→ **SUPPLIED DATA**:
◇ ◇ ◇ ◇ ◇ ◇ ◇
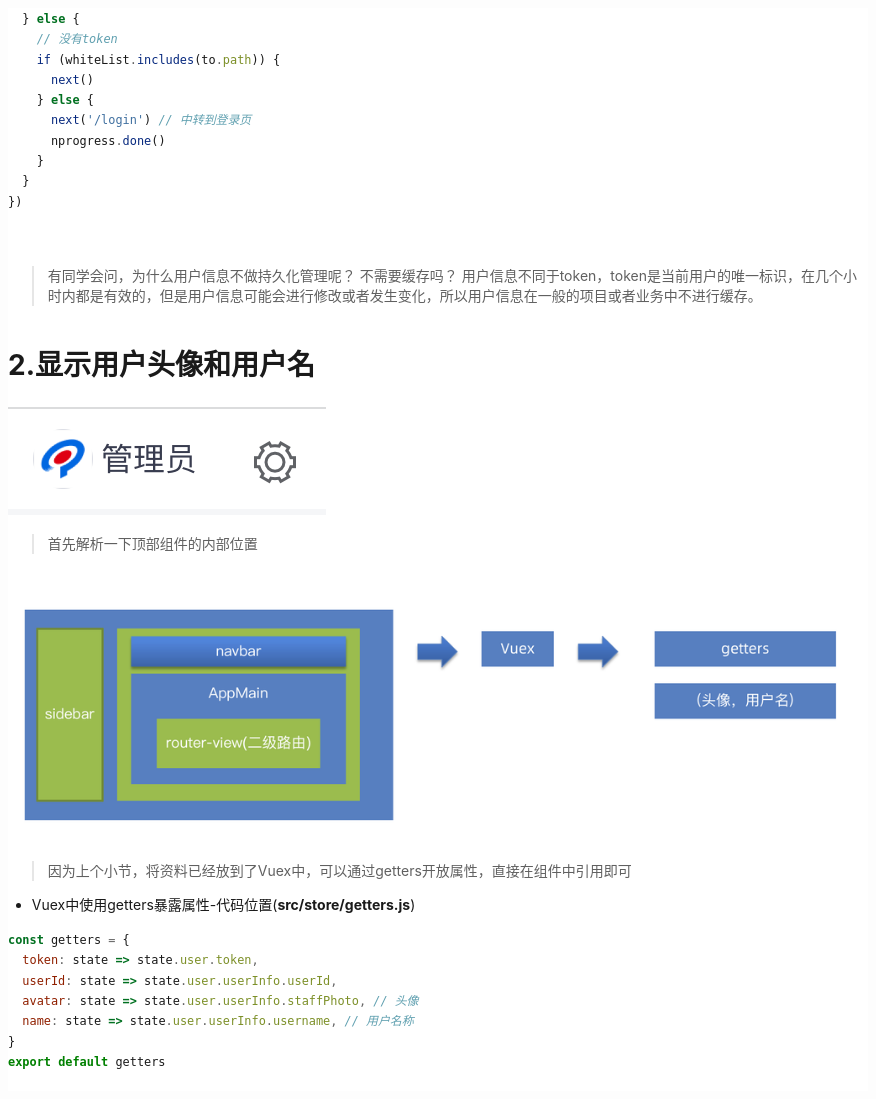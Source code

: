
 ```javascript
  } else {
    // 没有token
    if (whiteList.includes(to.path)) {
      next()
    } else {
      next('/login') // 中转到登录页
      nprogress.done()
    }
  }
})
​
​
```

> 有同学会问，为什么用户信息不做持久化管理呢？ 不需要缓存吗？ 用户信息不同于token，token是当前用户的唯一标识，在几个小时内都是有效的，但是用户信息可能会进行修改或者发生变化，所以用户信息在一般的项目或者业务中不进行缓存。


# 2.显示用户头像和用户名

![](images/WEBRESOURCEb7aac90d4d9730c705b63a6ca3dfabc0stickPicture.png)

> 首先解析一下顶部组件的内部位置


![](images/WEBRESOURCEa7edf29b5f175c51c7be5c5a18821842stickPicture.png)

> 因为上个小节，将资料已经放到了Vuex中，可以通过getters开放属性，直接在组件中引用即可


- Vuex中使用getters暴露属性-代码位置(**src/store/getters.js**)

```javascript
const getters = {
  token: state => state.user.token,
  userId: state => state.user.userInfo.userId,
  avatar: state => state.user.userInfo.staffPhoto, // 头像
  name: state => state.user.userInfo.username, // 用户名称
}
export default getters
​
```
◇ ◇ ◇ ◇ ◇ ◇ ◇
→ **AIM OF THE EXERCISE**: Which of the lines in the material above contain "userInfo"? Copy each one out.

→ **EXERCISE SOLUTION**:
  userId: state => state.user.userInfo.userId,
  avatar: state => state.user.userInfo.staffPhoto, // 头像
  name: state => state.user.userInfo.username, // 用户名称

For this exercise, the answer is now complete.